Count how many lines in the data below include "电子邮件". Answer with the number only.

#### DATA FOR PROCESSING:
···

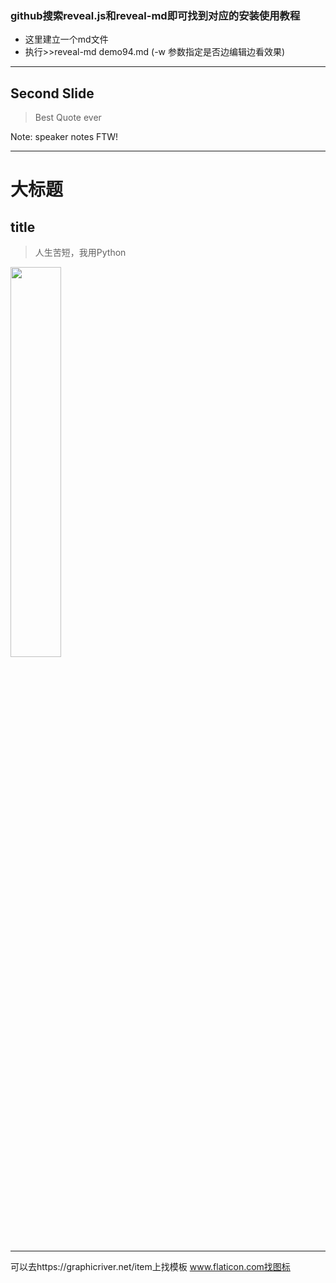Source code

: ### github搜索reveal.js和reveal-md即可找到对应的安装使用教程
* 这里建立一个md文件
* 执行>>reveal-md demo94.md (-w 参数指定是否边编辑边看效果)

---

## Second Slide

> Best Quote ever

Note: speaker notes FTW!

---

# 大标题
## title
> 人生苦短，我用Python

<img src="https://timgsa.baidu.com/timg?image&quality=80&size=b9999_10000&sec=1586882599208&di=75c4a00182a8d8c6d74a016f476c8028&imgtype=0&src=http%3A%2F%2Fwww.qnong.com.cn%2Fuploadfile%2F2016%2F0823%2F20160823080434221.jpg" width="40%"/>


---

可以去https://graphicriver.net/item上找模板
www.flaticon.com找图标
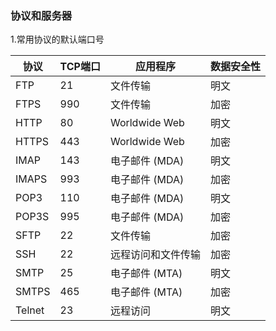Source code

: ### 协议和服务器

1.常用协议的默认端口号


| 协议     | TCP端口 | 应用程序                        | 数据安全性 |
|---------|---------|---------------------------------|------------|
| FTP     | 21      | 文件传输                         | 明文       |
| FTPS    | 990     | 文件传输                         | 加密       |
| HTTP    | 80      | Worldwide Web                        | 明文       |
| HTTPS   | 443     | Worldwide Web                         | 加密       |
| IMAP    | 143     | 电子邮件 (MDA)                   | 明文       |
| IMAPS   | 993     | 电子邮件 (MDA)                   | 加密       |
| POP3    | 110     | 电子邮件 (MDA)                   | 明文       |
| POP3S   | 995     | 电子邮件 (MDA)                   | 加密       |
| SFTP    | 22      | 文件传输                         | 加密       |
| SSH     | 22      | 远程访问和文件传输               | 加密       |
| SMTP    | 25      | 电子邮件 (MTA)                   | 明文       |
| SMTPS   | 465     | 电子邮件 (MTA)                   | 加密       |
| Telnet  | 23      | 远程访问                         | 明文       |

···

#### TASK RESULT:
6